Easy Sourdough for Fearful or Simply New Sourdough Bakers *

Marcy Goldman
8 min readMay 30, 2020
This beautiful sourdough bread is brought to you by photographer Monica Grabkowska. Vist her at monikagrabkowska.com or Unspash, copyright free photography for writers like me.

*
This is also for people who are otherwise great bakers or cooks but new to sourdough.

I’m not going to wax lyrical about bread, sourdough, the beauty of baking or baking in pandemics or otherwise get verbose. I want you in the kitchen. I want you baking and doing, not reading ad nauseum. I don’t want you bogged down before you start.
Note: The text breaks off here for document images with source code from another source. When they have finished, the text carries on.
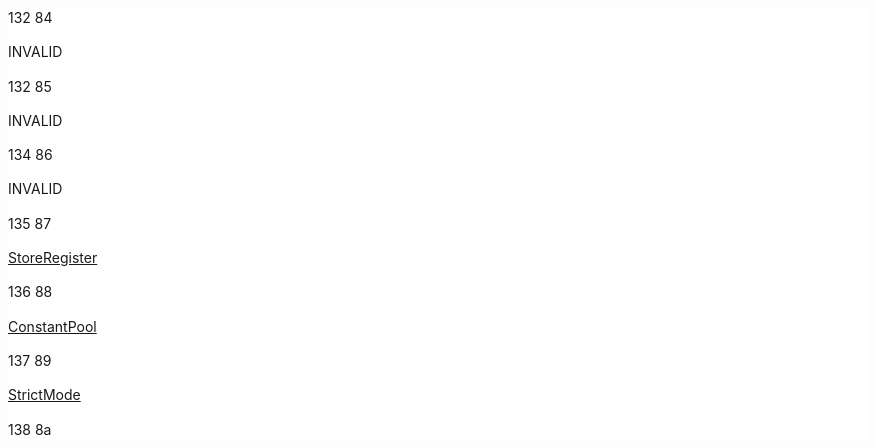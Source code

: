   </td>
</tr>
<tr>
  <td>132</td>
  <td>84</td>
  <td>

  INVALID

  </td>
</tr>
<tr>
  <td>132</td>
  <td>85</td>
  <td>

  INVALID

  </td>
</tr>
<tr>
  <td>134</td>
  <td>86</td>
  <td>

  INVALID

  </td>
</tr>
<tr>
  <td>135</td>
  <td>87</td>
  <td>

  [StoreRegister][store-register]

  </td>
</tr>
<tr>
  <td>136</td>
  <td>88</td>
  <td>

  [ConstantPool][constant-pool]

  </td>
</tr>
<tr>
  <td>137</td>
  <td>89</td>
  <td>

  [StrictMode][strict-mode]

  </td>
</tr>
<tr>
  <td>138</td>
  <td>8a</td>
  <td>


[add]: @/documentation/avm1/actions/add.md
[add2]: @/documentation/avm1/actions/add2.md
[and]: @/documentation/avm1/actions/and.md
[ascii-to-char]: @/documentation/avm1/actions/ascii-to-char.md
[bit-and]: @/documentation/avm1/actions/bit-and.md
[bit-l-shift]: @/documentation/avm1/actions/bit-l-shift.md
[bit-or]: @/documentation/avm1/actions/bit-or.md
[bit-r-shift]: @/documentation/avm1/actions/bit-r-shift.md
[bit-u-r-shift]: @/documentation/avm1/actions/bit-u-r-shift.md
[bit-xor]: @/documentation/avm1/actions/bit-xor.md
[call]: @/documentation/avm1/actions/call.md
[call-function]: @/documentation/avm1/actions/call-function.md
[call-method]: @/documentation/avm1/actions/call-method.md
[cast-op]: @/documentation/avm1/actions/cast-op.md
[char-to-ascii]: @/documentation/avm1/actions/char-to-ascii.md
[clone-sprite]: @/documentation/avm1/actions/clone-sprite.md
[constant-pool]: @/documentation/avm1/actions/constant-pool.md
[decrement]: @/documentation/avm1/actions/decrement.md
[define-function]: @/documentation/avm1/actions/define-function.md
[define-function2]: @/documentation/avm1/actions/define-function2.md
[define-local]: @/documentation/avm1/actions/define-local.md
[define-local2]: @/documentation/avm1/actions/define-local2.md
[delete]: @/documentation/avm1/actions/delete.md
[delete2]: @/documentation/avm1/actions/delete2.md
[divide]: @/documentation/avm1/actions/divide.md
[end-drag]: @/documentation/avm1/actions/end-drag.md
[enumerate]: @/documentation/avm1/actions/enumerate.md
[enumerate2]: @/documentation/avm1/actions/enumerate2.md
[equals]: @/documentation/avm1/actions/equals.md
[equals2]: @/documentation/avm1/actions/equals2.md
[extends]: @/documentation/avm1/actions/extends.md
[fs-command2]: @/documentation/avm1/actions/fs-command2.md
[get-member]: @/documentation/avm1/actions/get-member.md
[get-property]: @/documentation/avm1/actions/get-property.md
[get-time]: @/documentation/avm1/actions/get-time.md
[get-url]: @/documentation/avm1/actions/get-url.md
[get-url2]: @/documentation/avm1/actions/get-url2.md
[get-variable]: @/documentation/avm1/actions/get-variable.md
[goto-frame]: @/documentation/avm1/actions/goto-frame.md
[goto-frame2]: @/documentation/avm1/actions/goto-frame2.md
[goto-label]: @/documentation/avm1/actions/goto-label.md
[greater]: @/documentation/avm1/actions/greater.md
[if]: @/documentation/avm1/actions/if.md
[implements-op]: @/documentation/avm1/actions/implements-op.md
[increment]: @/documentation/avm1/actions/increment.md
[init-array]: @/documentation/avm1/actions/init-array.md
[init-object]: @/documentation/avm1/actions/init-object.md
[instance-of]: @/documentation/avm1/actions/instance-of.md
[jump]: @/documentation/avm1/actions/jump.md
[less]: @/documentation/avm1/actions/less.md
[less2]: @/documentation/avm1/actions/less2.md
[mb-ascii-to-char]: @/documentation/avm1/actions/mb-ascii-to-char.md
[mb-char-to-ascii]: @/documentation/avm1/actions/mb-char-to-ascii.md
[mb-string-extract]: @/documentation/avm1/actions/mb-string-extract.md
[mb-string-length]: @/documentation/avm1/actions/mb-string-length.md
[modulo]: @/documentation/avm1/actions/modulo.md
[multiply]: @/documentation/avm1/actions/multiply.md
[new-method]: @/documentation/avm1/actions/new-method.md
[new-object]: @/documentation/avm1/actions/new-object.md
[next-frame]: @/documentation/avm1/actions/next-frame.md
[not]: @/documentation/avm1/actions/not.md
[or]: @/documentation/avm1/actions/or.md
[play]: @/documentation/avm1/actions/play.md
[pop]: @/documentation/avm1/actions/pop.md
[previous-frame]: @/documentation/avm1/actions/previous-frame.md
[push]: @/documentation/avm1/actions/push.md
[push-duplicate]: @/documentation/avm1/actions/push-duplicate.md
[random-number]: @/documentation/avm1/actions/random-number.md
[remove-sprite]: @/documentation/avm1/actions/remove-sprite.md
[return]: @/documentation/avm1/actions/return.md
[set-member]: @/documentation/avm1/actions/set-member.md
[set-property]: @/documentation/avm1/actions/set-property.md
[set-target]: @/documentation/avm1/actions/set-target.md
[set-target2]: @/documentation/avm1/actions/set-target2.md
[set-variable]: @/documentation/avm1/actions/set-variable.md
[stack-swap]: @/documentation/avm1/actions/stack-swap.md
[start-drag]: @/documentation/avm1/actions/start-drag.md
[stop]: @/documentation/avm1/actions/stop.md
[stop-sounds]: @/documentation/avm1/actions/stop-sounds.md
[store-register]: @/documentation/avm1/actions/store-register.md
[strict-equals]: @/documentation/avm1/actions/strict-equals.md
[strict-mode]: @/documentation/avm1/actions/strict-mode.md
[string-add]: @/documentation/avm1/actions/string-add.md
[string-equals]: @/documentation/avm1/actions/string-equals.md
[string-extract]: @/documentation/avm1/actions/string-extract.md
[string-greater]: @/documentation/avm1/actions/string-greater.md
[string-length]: @/documentation/avm1/actions/string-length.md
[string-less]: @/documentation/avm1/actions/string-less.md
[subtract]: @/documentation/avm1/actions/subtract.md
[target-path]: @/documentation/avm1/actions/target-path.md
[throw]: @/documentation/avm1/actions/throw.md
[toggle-quality]: @/documentation/avm1/actions/toggle-quality.md
[to-integer]: @/documentation/avm1/actions/to-integer.md
[to-number]: @/documentation/avm1/actions/to-number.md
[to-string]: @/documentation/avm1/actions/to-string.md
[trace]: @/documentation/avm1/actions/trace.md
[try]: @/documentation/avm1/actions/try.md
[type-of]: @/documentation/avm1/actions/type-of.md
[wait-for-frame]: @/documentation/avm1/actions/wait-for-frame.md
[wait-for-frame2]: @/documentation/avm1/actions/wait-for-frame2.md
[with]: @/documentation/avm1/actions/with.md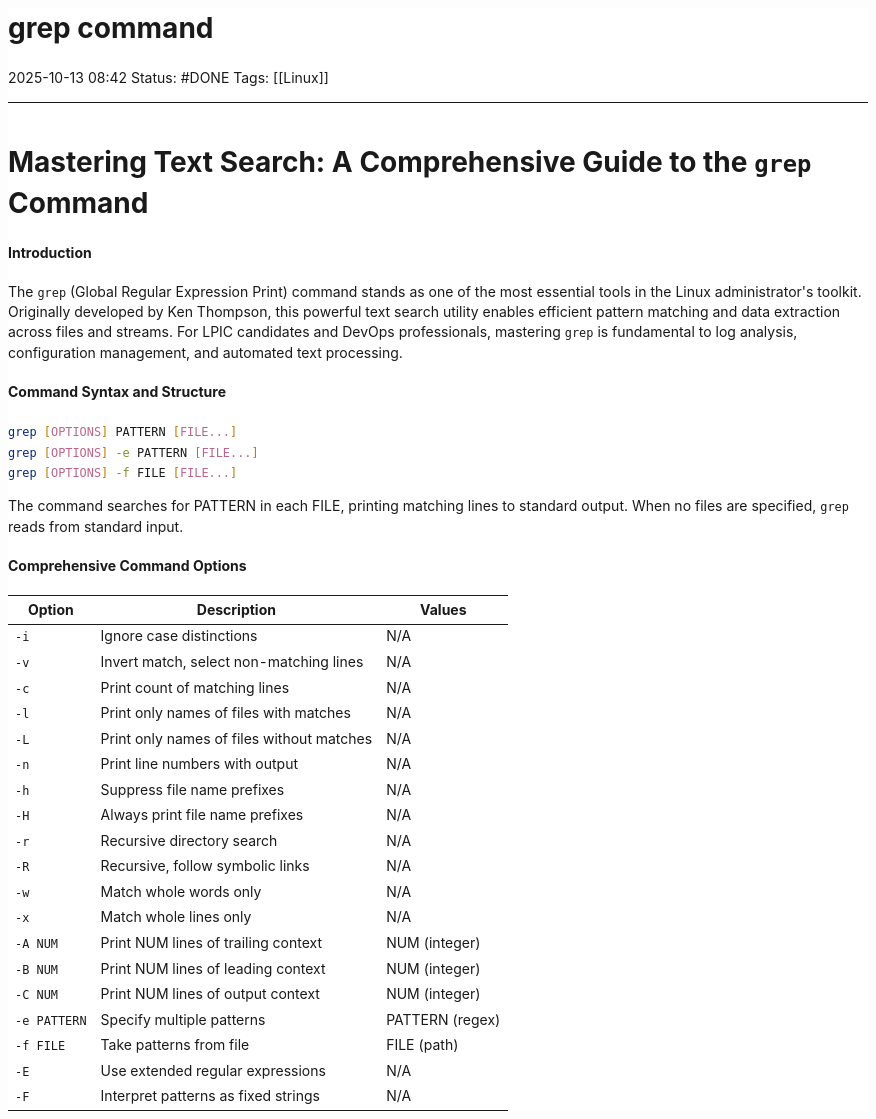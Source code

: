 # grep command

2025-10-13 08:42
Status: #DONE 
Tags: [[Linux]]

---
# Mastering Text Search: A Comprehensive Guide to the `grep` Command

#### Introduction
The `grep` (Global Regular Expression Print) command stands as one of the most essential tools in the Linux administrator's toolkit. Originally developed by Ken Thompson, this powerful text search utility enables efficient pattern matching and data extraction across files and streams. For LPIC candidates and DevOps professionals, mastering `grep` is fundamental to log analysis, configuration management, and automated text processing.

#### Command Syntax and Structure
```bash
grep [OPTIONS] PATTERN [FILE...]
grep [OPTIONS] -e PATTERN [FILE...]
grep [OPTIONS] -f FILE [FILE...]
```
The command searches for PATTERN in each FILE, printing matching lines to standard output. When no files are specified, `grep` reads from standard input.

#### Comprehensive Command Options

| Option | Description | Values |
|--------|-------------|--------|
| `-i` | Ignore case distinctions | N/A |
| `-v` | Invert match, select non-matching lines | N/A |
| `-c` | Print count of matching lines | N/A |
| `-l` | Print only names of files with matches | N/A |
| `-L` | Print only names of files without matches | N/A |
| `-n` | Print line numbers with output | N/A |
| `-h` | Suppress file name prefixes | N/A |
| `-H` | Always print file name prefixes | N/A |
| `-r` | Recursive directory search | N/A |
| `-R` | Recursive, follow symbolic links | N/A |
| `-w` | Match whole words only | N/A |
| `-x` | Match whole lines only | N/A |
| `-A NUM` | Print NUM lines of trailing context | NUM (integer) |
| `-B NUM` | Print NUM lines of leading context | NUM (integer) |
| `-C NUM` | Print NUM lines of output context | NUM (integer) |
| `-e PATTERN` | Specify multiple patterns | PATTERN (regex) |
| `-f FILE` | Take patterns from file | FILE (path) |
| `-E` | Use extended regular expressions | N/A |
| `-F` | Interpret patterns as fixed strings | N/A |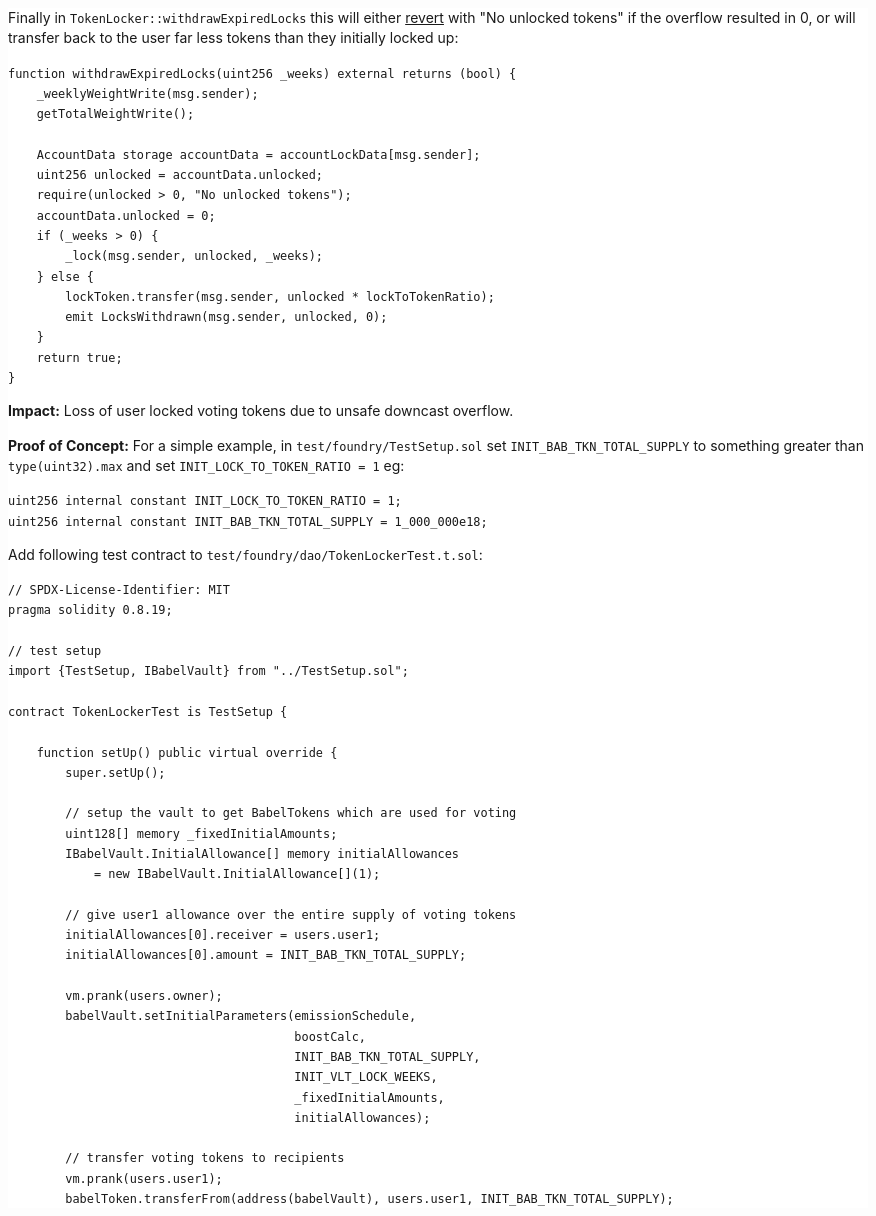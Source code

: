 Finally in `TokenLocker::withdrawExpiredLocks` this will either [revert](https://github.com/Bima-Labs/bima-v1-core/blob/09461f0d22556e810295b12a6d7bc5c0efec4627/contracts/dao/TokenLocker.sol#L765-L780) with "No unlocked tokens" if the overflow resulted in 0, or will transfer back to the user far less tokens than they initially locked up:
```solidity
function withdrawExpiredLocks(uint256 _weeks) external returns (bool) {
    _weeklyWeightWrite(msg.sender);
    getTotalWeightWrite();

    AccountData storage accountData = accountLockData[msg.sender];
    uint256 unlocked = accountData.unlocked;
    require(unlocked > 0, "No unlocked tokens");
    accountData.unlocked = 0;
    if (_weeks > 0) {
        _lock(msg.sender, unlocked, _weeks);
    } else {
        lockToken.transfer(msg.sender, unlocked * lockToTokenRatio);
        emit LocksWithdrawn(msg.sender, unlocked, 0);
    }
    return true;
}
```

**Impact:** Loss of user locked voting tokens due to unsafe downcast overflow.

**Proof of Concept:** For a simple example, in `test/foundry/TestSetup.sol` set `INIT_BAB_TKN_TOTAL_SUPPLY` to something greater than `type(uint32).max` and set `INIT_LOCK_TO_TOKEN_RATIO = 1` eg:
```solidity
uint256 internal constant INIT_LOCK_TO_TOKEN_RATIO = 1;
uint256 internal constant INIT_BAB_TKN_TOTAL_SUPPLY = 1_000_000e18;
```

Add following test contract to `test/foundry/dao/TokenLockerTest.t.sol`:
```solidity
// SPDX-License-Identifier: MIT
pragma solidity 0.8.19;

// test setup
import {TestSetup, IBabelVault} from "../TestSetup.sol";

contract TokenLockerTest is TestSetup {

    function setUp() public virtual override {
        super.setUp();

        // setup the vault to get BabelTokens which are used for voting
        uint128[] memory _fixedInitialAmounts;
        IBabelVault.InitialAllowance[] memory initialAllowances
            = new IBabelVault.InitialAllowance[](1);

        // give user1 allowance over the entire supply of voting tokens
        initialAllowances[0].receiver = users.user1;
        initialAllowances[0].amount = INIT_BAB_TKN_TOTAL_SUPPLY;

        vm.prank(users.owner);
        babelVault.setInitialParameters(emissionSchedule,
                                        boostCalc,
                                        INIT_BAB_TKN_TOTAL_SUPPLY,
                                        INIT_VLT_LOCK_WEEKS,
                                        _fixedInitialAmounts,
                                        initialAllowances);

        // transfer voting tokens to recipients
        vm.prank(users.user1);
        babelToken.transferFrom(address(babelVault), users.user1, INIT_BAB_TKN_TOTAL_SUPPLY);

```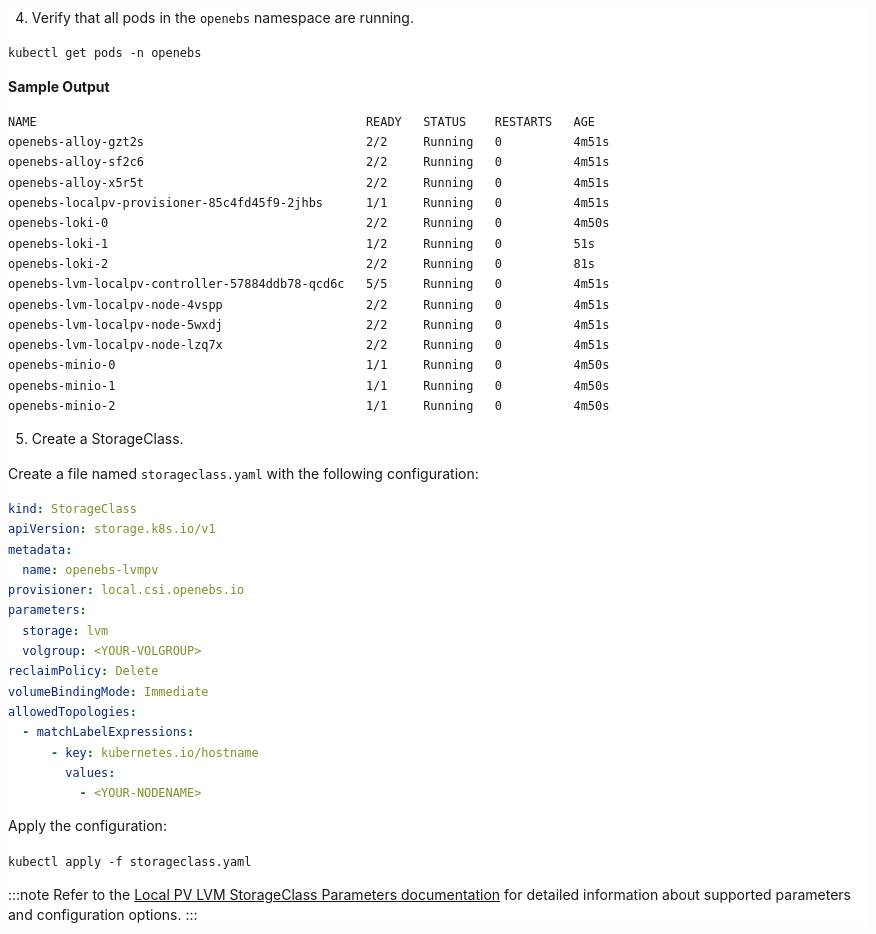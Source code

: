 4. Verify that all pods in the `openebs` namespace are running.

  ```
  kubectl get pods -n openebs
  ```

  **Sample Output**

  ```
  NAME                                              READY   STATUS    RESTARTS   AGE
  openebs-alloy-gzt2s                               2/2     Running   0          4m51s
  openebs-alloy-sf2c6                               2/2     Running   0          4m51s
  openebs-alloy-x5r5t                               2/2     Running   0          4m51s
  openebs-localpv-provisioner-85c4fd45f9-2jhbs      1/1     Running   0          4m51s
  openebs-loki-0                                    2/2     Running   0          4m50s
  openebs-loki-1                                    1/2     Running   0          51s
  openebs-loki-2                                    2/2     Running   0          81s
  openebs-lvm-localpv-controller-57884ddb78-qcd6c   5/5     Running   0          4m51s
  openebs-lvm-localpv-node-4vspp                    2/2     Running   0          4m51s
  openebs-lvm-localpv-node-5wxdj                    2/2     Running   0          4m51s
  openebs-lvm-localpv-node-lzq7x                    2/2     Running   0          4m51s
  openebs-minio-0                                   1/1     Running   0          4m50s
  openebs-minio-1                                   1/1     Running   0          4m50s
  openebs-minio-2                                   1/1     Running   0          4m50s
  ```

5. Create a StorageClass.

  Create a file named `storageclass.yaml` with the following configuration:

  ```yaml
  kind: StorageClass
  apiVersion: storage.k8s.io/v1
  metadata:
    name: openebs-lvmpv
  provisioner: local.csi.openebs.io
  parameters:
    storage: lvm
    volgroup: <YOUR-VOLGROUP>
  reclaimPolicy: Delete
  volumeBindingMode: Immediate
  allowedTopologies:
    - matchLabelExpressions:
        - key: kubernetes.io/hostname
          values:
            - <YOUR-NODENAME>
  ```

  Apply the configuration:

  ```
  kubectl apply -f storageclass.yaml
  ```

  :::note
  Refer to the [Local PV LVM StorageClass Parameters documentation](../../user-guides/local-storage-user-guide/local-pv-lvm/configuration/lvm-storageclass-options.md) for detailed information about supported parameters and configuration options.
  :::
Sourdough is not an easy place to start a bread baking adventure but it is trendy and I know if you’re reading this, you want in.

So here goes.

Sourdough uses yeast but it grabs wild yeast from the air of which there are at least 1500 species. That’s what people used before packaged yeast which is a g-dsend, totally awesome lifesaver. But sometimes there’s less of it around — like in a pandemic and/or we want to go back to the old-fashioned way of doing things (like in a pandemic) because it’s fun and comforting. Plus the taste of a sourdough bread and its crust as pretty darned special. It’s worth it.
And it’s also a bit of mindfulness which leads to wellness which is not a bad thing.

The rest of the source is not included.